What is required: All that should appear is the run of lines from the one containing "meaning simply repeated" through the end of the records, each repeated exactly.

Stored items:
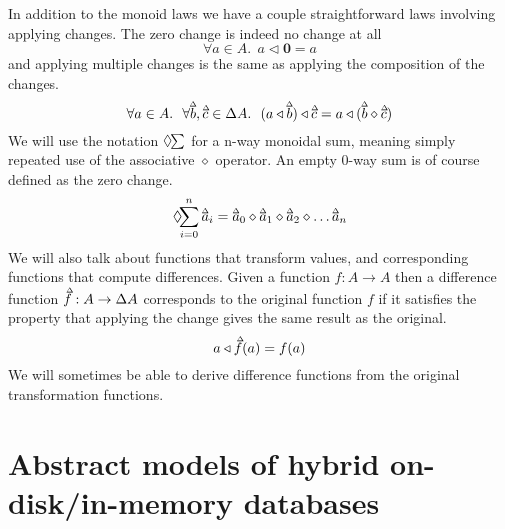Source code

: \documentclass[11pt,a4paper]{article}
\newcommand\deltavar[1]{\accentset{\Delta}{#1}}
\begin{document}
In addition to the monoid laws we have a couple straightforward laws involving
applying changes. The zero change is indeed no change at all
\begin{equation}
  \forall a \in A. ~~ a \triangleleft \mathbf{0} = a
\end{equation}
and applying multiple changes is the same as applying the composition of the
changes.
\begin{equation}
\label{eq:apply-compose}
  \forall a \in A. ~~ \forall \deltavar{b}, \deltavar{c} \in \Delta{A}. ~~
    (a \triangleleft \deltavar{b}) \triangleleft \deltavar{c}
  = a \triangleleft (\deltavar{b} \diamond \deltavar{c})
\end{equation}
We will use the notation $\Diamond\hspace{-3pt}\sum$ for a n-way monoidal sum,
meaning simply repeated use of the associative $\diamond$ operator. An empty
0-way sum is of course defined as the zero change.
\[
\Diamond\hspace{-4pt}\sum_{i=0}^n{\deltavar{a}_i}
= \deltavar{a}_0 \diamond \deltavar{a}_1 \diamond \deltavar{a}_2 \diamond \ldots \deltavar{a}_n
\]
We will also talk about functions that transform values, and corresponding
functions that compute differences. Given a function $f : A \to A$ then a
difference function $\deltavar{f} : A \to \Delta{A}$ corresponds to the
original function $f$ if it satisfies the property that applying the change
gives the same result as the original.
\begin{equation}
  a \triangleleft \deltavar{f}(a) = f(a)
\end{equation}
We will sometimes be able to derive difference functions from the original
transformation functions.


\section{Abstract models of hybrid on-disk/in-memory databases}
\label{abstract-models}
\end{document}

Response to this task:
meaning simply repeated use of the associative $\diamond$ operator. An empty
0-way sum is of course defined as the zero change.
\[
\Diamond\hspace{-4pt}\sum_{i=0}^n{\deltavar{a}_i}
= \deltavar{a}_0 \diamond \deltavar{a}_1 \diamond \deltavar{a}_2 \diamond \ldots \deltavar{a}_n
\]
We will also talk about functions that transform values, and corresponding
functions that compute differences. Given a function $f : A \to A$ then a
difference function $\deltavar{f} : A \to \Delta{A}$ corresponds to the
original function $f$ if it satisfies the property that applying the change
gives the same result as the original.
\begin{equation}
  a \triangleleft \deltavar{f}(a) = f(a)
\end{equation}
We will sometimes be able to derive difference functions from the original
transformation functions.


\section{Abstract models of hybrid on-disk/in-memory databases}
\label{abstract-models}
\end{document}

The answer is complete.